## HOW TO COMPLETE THIS TASK
Although the records contain pictures, none belong in the copy: restate word for word only the lines from the one with "从表中可以看出，连续型年龄略" through the one with "1.08 | [Oliver", both included.
(Beginning of MATERIAL PROVIDED)
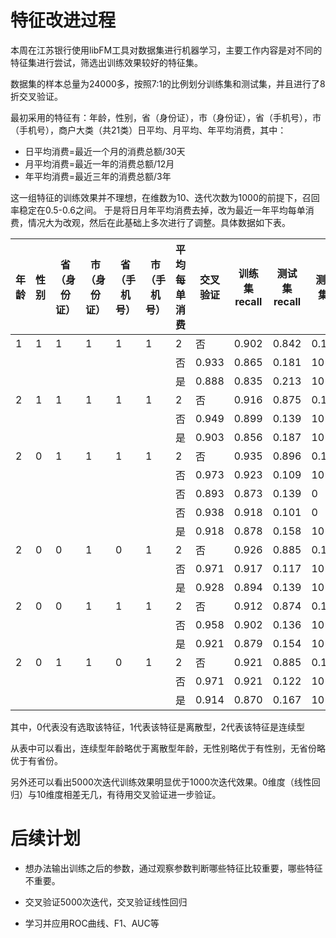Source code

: # 特征改进过程

本周在江苏银行使用libFM工具对数据集进行机器学习，主要工作内容是对不同的特征集进行尝试，筛选出训练效果较好的特征集。

数据集的样本总量为24000多，按照7:1的比例划分训练集和测试集，并且进行了8折交叉验证。

最初采用的特征有：年龄，性别，省（身份证），市（身份证），省（手机号），市（手机号），商户大类（共21类）日平均、月平均、年平均消费，其中：

+ 日平均消费=最近一个月的消费总额/30天
+ 月平均消费=最近一年的消费总额/12月
+ 年平均消费=最近三年的消费总额/3年

这一组特征的训练效果并不理想，在维数为10、迭代次数为1000的前提下，召回率稳定在0.5-0.6之间。
于是将日月年平均消费去掉，改为最近一年平均每单消费，情况大为改观，然后在此基础上多次进行了调整。具体数据如下表。

年龄|性别|省（身份证）|市（身份证）|省（手机号）|市（手机号）|平均每单消费|交叉验证|训练集recall|测试集recall|测试集ll|维数|迭代次数
-|-|-|-|-|-|-|-|-|-|-|-|-
1|1|1|1|1|1|2|否|0.902|0.842|0.191|10|1000
 | | | | | | |否|0.933|0.865|0.181|10|5000
 | | | | | | |是|0.888|0.835|0.213|10|1000
2|1|1|1|1|1|2|否|0.916|0.875|0.164|10|1000
 | | | | | | |否|0.949|0.899|0.139|10|5000
 | | | | | | |是|0.903|0.856|0.187|10|1000
2|0|1|1|1|1|2|否|0.935|0.896|0.133|10|1000
 | | | | | | |否|0.973|0.923|0.109|10|5000
 | | | | | | |否|0.893|0.873|0.139|0|1000
 | | | | | | |否|0.938|0.918|0.101|0|5000
 | | | | | | |是|0.918|0.878|0.158|10|1000
2|0|0|1|0|1|2|否|0.926|0.885|0.145|10|1000
 | | | | | | |否|0.971|0.917|0.117|10|5000
 | | | | | | |是|0.928|0.894|0.139|10|1000
2|0|0|1|1|1|2|否|0.912|0.874|0.163|10|1000
 | | | | | | |否|0.958|0.902|0.136|10|5000
 | | | | | | |是|0.921|0.879|0.154|10|1000
2|0|1|1|0|1|2|否|0.921|0.885|0.155|10|1000
 | | | | | | |否|0.971|0.921|0.122|10|5000
 | | | | | | |是|0.914|0.870|0.167|10|1000

其中，0代表没有选取该特征，1代表该特征是离散型，2代表该特征是连续型

从表中可以看出，连续型年龄略优于离散型年龄，无性别略优于有性别，无省份略优于有省份。

另外还可以看出5000次迭代训练效果明显优于1000次迭代效果。0维度（线性回归）与10维度相差无几，有待用交叉验证进一步验证。

# 后续计划

+ 想办法输出训练之后的参数，通过观察参数判断哪些特征比较重要，哪些特征不重要。

+ 交叉验证5000次迭代，交叉验证线性回归

+ 学习并应用ROC曲线、F1、AUC等
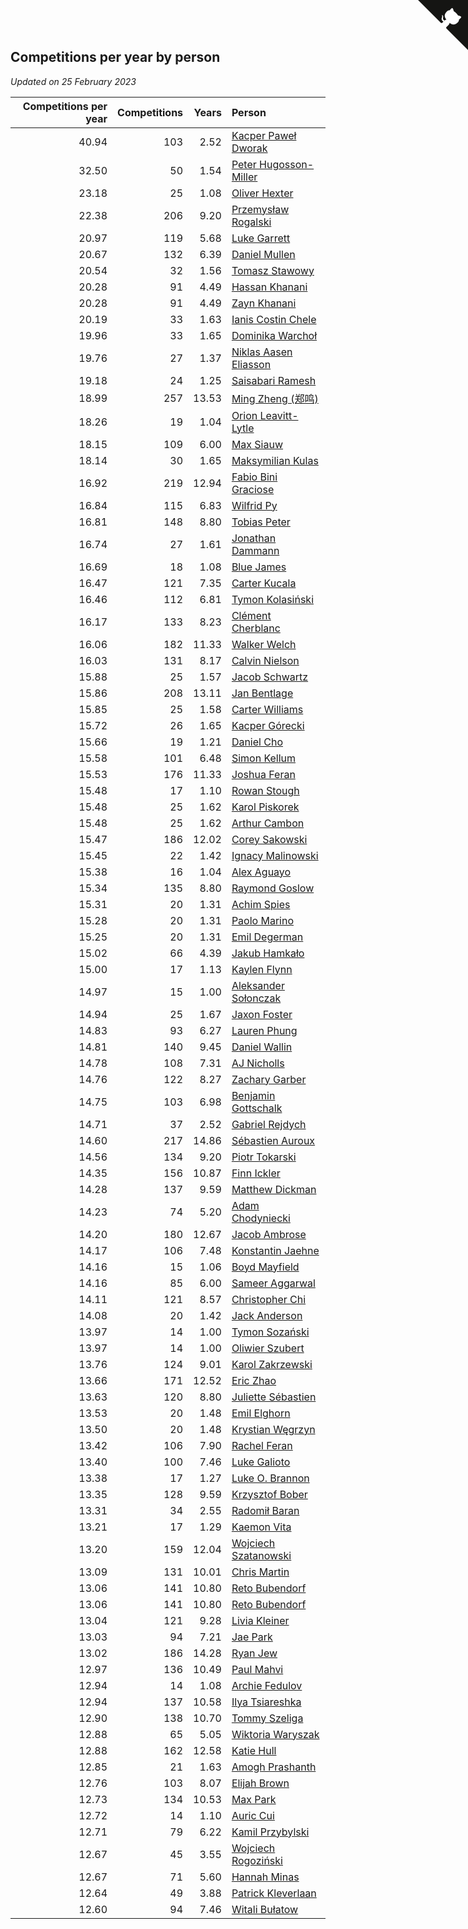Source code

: ## Competitions per year by person

*Updated on 25 February 2023*

| Competitions per year | Competitions | Years | Person |
| ---: | ---: | ---: | :--- |
| 40.94 | 103 | 2.52 | [Kacper Paweł Dworak](https://www.worldcubeassociation.org/persons/2020DWOR01) |
| 32.50 | 50 | 1.54 | [Peter Hugosson-Miller](https://www.worldcubeassociation.org/persons/2021HUGO01) |
| 23.18 | 25 | 1.08 | [Oliver Hexter](https://www.worldcubeassociation.org/persons/2022HEXT01) |
| 22.38 | 206 | 9.20 | [Przemysław Rogalski](https://www.worldcubeassociation.org/persons/2013ROGA02) |
| 20.97 | 119 | 5.68 | [Luke Garrett](https://www.worldcubeassociation.org/persons/2017GARR05) |
| 20.67 | 132 | 6.39 | [Daniel Mullen](https://www.worldcubeassociation.org/persons/2016MULL04) |
| 20.54 | 32 | 1.56 | [Tomasz Stawowy](https://www.worldcubeassociation.org/persons/2021STAW01) |
| 20.28 | 91 | 4.49 | [Hassan Khanani](https://www.worldcubeassociation.org/persons/2018KHAN26) |
| 20.28 | 91 | 4.49 | [Zayn Khanani](https://www.worldcubeassociation.org/persons/2018KHAN28) |
| 20.19 | 33 | 1.63 | [Ianis Costin Chele](https://www.worldcubeassociation.org/persons/2021CHEL01) |
| 19.96 | 33 | 1.65 | [Dominika Warchoł](https://www.worldcubeassociation.org/persons/2021WARC01) |
| 19.76 | 27 | 1.37 | [Niklas Aasen Eliasson](https://www.worldcubeassociation.org/persons/2021ELIA01) |
| 19.18 | 24 | 1.25 | [Saisabari Ramesh](https://www.worldcubeassociation.org/persons/2021RAME01) |
| 18.99 | 257 | 13.53 | [Ming Zheng (郑鸣)](https://www.worldcubeassociation.org/persons/2009ZHEN11) |
| 18.26 | 19 | 1.04 | [Orion Leavitt-Lytle](https://www.worldcubeassociation.org/persons/2022LEAV01) |
| 18.15 | 109 | 6.00 | [Max Siauw](https://www.worldcubeassociation.org/persons/2017SIAU02) |
| 18.14 | 30 | 1.65 | [Maksymilian Kulas](https://www.worldcubeassociation.org/persons/2021KULA02) |
| 16.92 | 219 | 12.94 | [Fabio Bini Graciose](https://www.worldcubeassociation.org/persons/2010GRAC02) |
| 16.84 | 115 | 6.83 | [Wilfrid Py](https://www.worldcubeassociation.org/persons/2016PYWI01) |
| 16.81 | 148 | 8.80 | [Tobias Peter](https://www.worldcubeassociation.org/persons/2014PETE03) |
| 16.74 | 27 | 1.61 | [Jonathan Dammann](https://www.worldcubeassociation.org/persons/2021DAMM01) |
| 16.69 | 18 | 1.08 | [Blue James](https://www.worldcubeassociation.org/persons/2022JAME01) |
| 16.47 | 121 | 7.35 | [Carter Kucala](https://www.worldcubeassociation.org/persons/2015KUCA01) |
| 16.46 | 112 | 6.81 | [Tymon Kolasiński](https://www.worldcubeassociation.org/persons/2016KOLA02) |
| 16.17 | 133 | 8.23 | [Clément Cherblanc](https://www.worldcubeassociation.org/persons/2014CHER05) |
| 16.06 | 182 | 11.33 | [Walker Welch](https://www.worldcubeassociation.org/persons/2011WELC01) |
| 16.03 | 131 | 8.17 | [Calvin Nielson](https://www.worldcubeassociation.org/persons/2014NIEL03) |
| 15.88 | 25 | 1.57 | [Jacob Schwartz](https://www.worldcubeassociation.org/persons/2021SCHW01) |
| 15.86 | 208 | 13.11 | [Jan Bentlage](https://www.worldcubeassociation.org/persons/2010BENT01) |
| 15.85 | 25 | 1.58 | [Carter Williams](https://www.worldcubeassociation.org/persons/2021WILL06) |
| 15.72 | 26 | 1.65 | [Kacper Górecki](https://www.worldcubeassociation.org/persons/2021GORE01) |
| 15.66 | 19 | 1.21 | [Daniel Cho](https://www.worldcubeassociation.org/persons/2021CHOD01) |
| 15.58 | 101 | 6.48 | [Simon Kellum](https://www.worldcubeassociation.org/persons/2016KELL12) |
| 15.53 | 176 | 11.33 | [Joshua Feran](https://www.worldcubeassociation.org/persons/2011FERA01) |
| 15.48 | 17 | 1.10 | [Rowan Stough](https://www.worldcubeassociation.org/persons/2022STOU01) |
| 15.48 | 25 | 1.62 | [Karol Piskorek](https://www.worldcubeassociation.org/persons/2021PISK01) |
| 15.48 | 25 | 1.62 | [Arthur Cambon](https://www.worldcubeassociation.org/persons/2021CAMB01) |
| 15.47 | 186 | 12.02 | [Corey Sakowski](https://www.worldcubeassociation.org/persons/2011SAKO01) |
| 15.45 | 22 | 1.42 | [Ignacy Malinowski](https://www.worldcubeassociation.org/persons/2021MALI02) |
| 15.38 | 16 | 1.04 | [Alex Aguayo](https://www.worldcubeassociation.org/persons/2022AGUA01) |
| 15.34 | 135 | 8.80 | [Raymond Goslow](https://www.worldcubeassociation.org/persons/2014GOSL01) |
| 15.31 | 20 | 1.31 | [Achim Spies](https://www.worldcubeassociation.org/persons/2021SPIE01) |
| 15.28 | 20 | 1.31 | [Paolo Marino](https://www.worldcubeassociation.org/persons/2021MARI04) |
| 15.25 | 20 | 1.31 | [Emil Degerman](https://www.worldcubeassociation.org/persons/2021DEGE01) |
| 15.02 | 66 | 4.39 | [Jakub Hamkało](https://www.worldcubeassociation.org/persons/2018HAMK01) |
| 15.00 | 17 | 1.13 | [Kaylen Flynn](https://www.worldcubeassociation.org/persons/2022FLYN01) |
| 14.97 | 15 | 1.00 | [Aleksander Sołonczak](https://www.worldcubeassociation.org/persons/2022SOLO01) |
| 14.94 | 25 | 1.67 | [Jaxon Foster](https://www.worldcubeassociation.org/persons/2021FOST01) |
| 14.83 | 93 | 6.27 | [Lauren Phung](https://www.worldcubeassociation.org/persons/2016PHUN02) |
| 14.81 | 140 | 9.45 | [Daniel Wallin](https://www.worldcubeassociation.org/persons/2013WALL03) |
| 14.78 | 108 | 7.31 | [AJ Nicholls](https://www.worldcubeassociation.org/persons/2015NICH04) |
| 14.76 | 122 | 8.27 | [Zachary Garber](https://www.worldcubeassociation.org/persons/2014GARB01) |
| 14.75 | 103 | 6.98 | [Benjamin Gottschalk](https://www.worldcubeassociation.org/persons/2016GOTT01) |
| 14.71 | 37 | 2.52 | [Gabriel Rejdych](https://www.worldcubeassociation.org/persons/2020REJD01) |
| 14.60 | 217 | 14.86 | [Sébastien Auroux](https://www.worldcubeassociation.org/persons/2008AURO01) |
| 14.56 | 134 | 9.20 | [Piotr Tokarski](https://www.worldcubeassociation.org/persons/2013TOKA01) |
| 14.35 | 156 | 10.87 | [Finn Ickler](https://www.worldcubeassociation.org/persons/2012ICKL01) |
| 14.28 | 137 | 9.59 | [Matthew Dickman](https://www.worldcubeassociation.org/persons/2013DICK01) |
| 14.23 | 74 | 5.20 | [Adam Chodyniecki](https://www.worldcubeassociation.org/persons/2017CHOD02) |
| 14.20 | 180 | 12.67 | [Jacob Ambrose](https://www.worldcubeassociation.org/persons/2010AMBR01) |
| 14.17 | 106 | 7.48 | [Konstantin Jaehne](https://www.worldcubeassociation.org/persons/2015JAEH01) |
| 14.16 | 15 | 1.06 | [Boyd Mayfield](https://www.worldcubeassociation.org/persons/2022MAYF01) |
| 14.16 | 85 | 6.00 | [Sameer Aggarwal](https://www.worldcubeassociation.org/persons/2017AGGA01) |
| 14.11 | 121 | 8.57 | [Christopher Chi](https://www.worldcubeassociation.org/persons/2014CHIC01) |
| 14.08 | 20 | 1.42 | [Jack Anderson](https://www.worldcubeassociation.org/persons/2021ANDE05) |
| 13.97 | 14 | 1.00 | [Tymon Sozański](https://www.worldcubeassociation.org/persons/2022SOZA01) |
| 13.97 | 14 | 1.00 | [Oliwier Szubert](https://www.worldcubeassociation.org/persons/2022SZUB01) |
| 13.76 | 124 | 9.01 | [Karol Zakrzewski](https://www.worldcubeassociation.org/persons/2014ZAKR01) |
| 13.66 | 171 | 12.52 | [Eric Zhao](https://www.worldcubeassociation.org/persons/2010ZHAO19) |
| 13.63 | 120 | 8.80 | [Juliette Sébastien](https://www.worldcubeassociation.org/persons/2014SEBA01) |
| 13.53 | 20 | 1.48 | [Emil Elghorn](https://www.worldcubeassociation.org/persons/2021ELGH01) |
| 13.50 | 20 | 1.48 | [Krystian Węgrzyn](https://www.worldcubeassociation.org/persons/2021WEGR01) |
| 13.42 | 106 | 7.90 | [Rachel Feran](https://www.worldcubeassociation.org/persons/2015FERA01) |
| 13.40 | 100 | 7.46 | [Luke Galioto](https://www.worldcubeassociation.org/persons/2015GALI02) |
| 13.38 | 17 | 1.27 | [Luke O. Brannon](https://www.worldcubeassociation.org/persons/2021BRAN02) |
| 13.35 | 128 | 9.59 | [Krzysztof Bober](https://www.worldcubeassociation.org/persons/2013BOBE01) |
| 13.31 | 34 | 2.55 | [Radomił Baran](https://www.worldcubeassociation.org/persons/2020BARA02) |
| 13.21 | 17 | 1.29 | [Kaemon Vita](https://www.worldcubeassociation.org/persons/2021VITA01) |
| 13.20 | 159 | 12.04 | [Wojciech Szatanowski](https://www.worldcubeassociation.org/persons/2011SZAT01) |
| 13.09 | 131 | 10.01 | [Chris Martin](https://www.worldcubeassociation.org/persons/2013MART03) |
| 13.06 | 141 | 10.80 | [Reto Bubendorf](https://www.worldcubeassociation.org/persons/2012BUBE01) |
| 13.06 | 141 | 10.80 | [Reto Bubendorf](https://www.worldcubeassociation.org/persons/2012BUBE01) |
| 13.04 | 121 | 9.28 | [Livia Kleiner](https://www.worldcubeassociation.org/persons/2013KLEI03) |
| 13.03 | 94 | 7.21 | [Jae Park](https://www.worldcubeassociation.org/persons/2015PARK24) |
| 13.02 | 186 | 14.28 | [Ryan Jew](https://www.worldcubeassociation.org/persons/2008JEWR01) |
| 12.97 | 136 | 10.49 | [Paul Mahvi](https://www.worldcubeassociation.org/persons/2012MAHV01) |
| 12.94 | 14 | 1.08 | [Archie Fedulov](https://www.worldcubeassociation.org/persons/2022FEDU01) |
| 12.94 | 137 | 10.58 | [Ilya Tsiareshka](https://www.worldcubeassociation.org/persons/2012TERE01) |
| 12.90 | 138 | 10.70 | [Tommy Szeliga](https://www.worldcubeassociation.org/persons/2012SZEL01) |
| 12.88 | 65 | 5.05 | [Wiktoria Waryszak](https://www.worldcubeassociation.org/persons/2018WARY01) |
| 12.88 | 162 | 12.58 | [Katie Hull](https://www.worldcubeassociation.org/persons/2010HULL01) |
| 12.85 | 21 | 1.63 | [Amogh Prashanth](https://www.worldcubeassociation.org/persons/2021PRAS01) |
| 12.76 | 103 | 8.07 | [Elijah Brown](https://www.worldcubeassociation.org/persons/2015BROW03) |
| 12.73 | 134 | 10.53 | [Max Park](https://www.worldcubeassociation.org/persons/2012PARK03) |
| 12.72 | 14 | 1.10 | [Auric Cui](https://www.worldcubeassociation.org/persons/2022CUIA01) |
| 12.71 | 79 | 6.22 | [Kamil Przybylski](https://www.worldcubeassociation.org/persons/2016PRZY01) |
| 12.67 | 45 | 3.55 | [Wojciech Rogoziński](https://www.worldcubeassociation.org/persons/2019ROGO04) |
| 12.67 | 71 | 5.60 | [Hannah Minas](https://www.worldcubeassociation.org/persons/2017MINA04) |
| 12.64 | 49 | 3.88 | [Patrick Kleverlaan](https://www.worldcubeassociation.org/persons/2019KLEV01) |
| 12.60 | 94 | 7.46 | [Witali Bułatow](https://www.worldcubeassociation.org/persons/2015BUAT01) |


<a href="https://github.com/JustinTimeCuber/wca_statistics" class="github-corner" aria-label="View source on Github"><svg width="80" height="80" viewBox="0 0 250 250" style="fill:#151513; color:#fff; position: absolute; top: 0; border: 0; right: 0;" aria-hidden="true"><path d="M0,0 L115,115 L130,115 L142,142 L250,250 L250,0 Z"></path><path d="M128.3,109.0 C113.8,99.7 119.0,89.6 119.0,89.6 C122.0,82.7 120.5,78.6 120.5,78.6 C119.2,72.0 123.4,76.3 123.4,76.3 C127.3,80.9 125.5,87.3 125.5,87.3 C122.9,97.6 130.6,101.9 134.4,103.2" fill="currentColor" style="transform-origin: 130px 106px;" class="octo-arm"></path><path d="M115.0,115.0 C114.9,115.1 118.7,116.5 119.8,115.4 L133.7,101.6 C136.9,99.2 139.9,98.4 142.2,98.6 C133.8,88.0 127.5,74.4 143.8,58.0 C148.5,53.4 154.0,51.2 159.7,51.0 C160.3,49.4 163.2,43.6 171.4,40.1 C171.4,40.1 176.1,42.5 178.8,56.2 C183.1,58.6 187.2,61.8 190.9,65.4 C194.5,69.0 197.7,73.2 200.1,77.6 C213.8,80.2 216.3,84.9 216.3,84.9 C212.7,93.1 206.9,96.0 205.4,96.6 C205.1,102.4 203.0,107.8 198.3,112.5 C181.9,128.9 168.3,122.5 157.7,114.1 C157.9,116.9 156.7,120.9 152.7,124.9 L141.0,136.5 C139.8,137.7 141.6,141.9 141.8,141.8 Z" fill="currentColor" class="octo-body"></path></svg></a><style>.github-corner:hover .octo-arm{animation:octocat-wave 560ms ease-in-out}@keyframes octocat-wave{0%,100%{transform:rotate(0)}20%,60%{transform:rotate(-25deg)}40%,80%{transform:rotate(10deg)}}@media (max-width:500px){.github-corner:hover .octo-arm{animation:none}.github-corner .octo-arm{animation:octocat-wave 560ms ease-in-out}}</style>
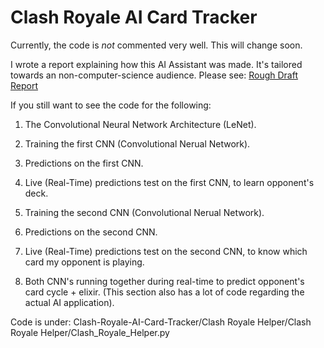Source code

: # Clash Royale AI Card Tracker

Currently, the code is *not* commented very well. This will change soon.

I wrote a report explaining how this AI Assistant was made. It's tailored towards an non-computer-science audience. Please see: [Rough Draft Report](https://github.com/AmarSaini/Clash-Royale-AI-Card-Tracker/blob/master/Clash%20Royale%20Helper/Document/Report.pdf)

If you still want to see the code for the following:

1. The Convolutional Neural Network Architecture (LeNet).

2. Training the first CNN (Convolutional Nerual Network).
3. Predictions on the first CNN.
4. Live (Real-Time) predictions test on the first CNN, to learn opponent's deck.

5. Training the second CNN (Convolutional Nerual Network).
6. Predictions on the second CNN.
7. Live (Real-Time) predictions test on the second CNN, to know which card my opponent is playing.

8. Both CNN's running together during real-time to predict opponent's card cycle + elixir. (This section also has a lot of code regarding the actual AI application).

Code is under: Clash-Royale-AI-Card-Tracker/Clash Royale Helper/Clash Royale Helper/Clash_Royale_Helper.py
(End of MATERIAL PROVIDED)
## SOLUTION
从表中可以看出，连续型年龄略优于离散型年龄，无性别略优于有性别，无省份略优于有省份。

另外还可以看出5000次迭代训练效果明显优于1000次迭代效果。0维度（线性回归）与10维度相差无几，有待用交叉验证进一步验证。

# 后续计划

+ 想办法输出训练之后的参数，通过观察参数判断哪些特征比较重要，哪些特征不重要。

+ 交叉验证5000次迭代，交叉验证线性回归

+ 学习并应用ROC曲线、F1、AUC等
Source code

: ## Competitions per year by person

*Updated on 25 February 2023*

| Competitions per year | Competitions | Years | Person |
| ---: | ---: | ---: | :--- |
| 40.94 | 103 | 2.52 | [Kacper Paweł Dworak](https://www.worldcubeassociation.org/persons/2020DWOR01) |
| 32.50 | 50 | 1.54 | [Peter Hugosson-Miller](https://www.worldcubeassociation.org/persons/2021HUGO01) |
| 23.18 | 25 | 1.08 | [Oliver Hexter](https://www.worldcubeassociation.org/persons/2022HEXT01) |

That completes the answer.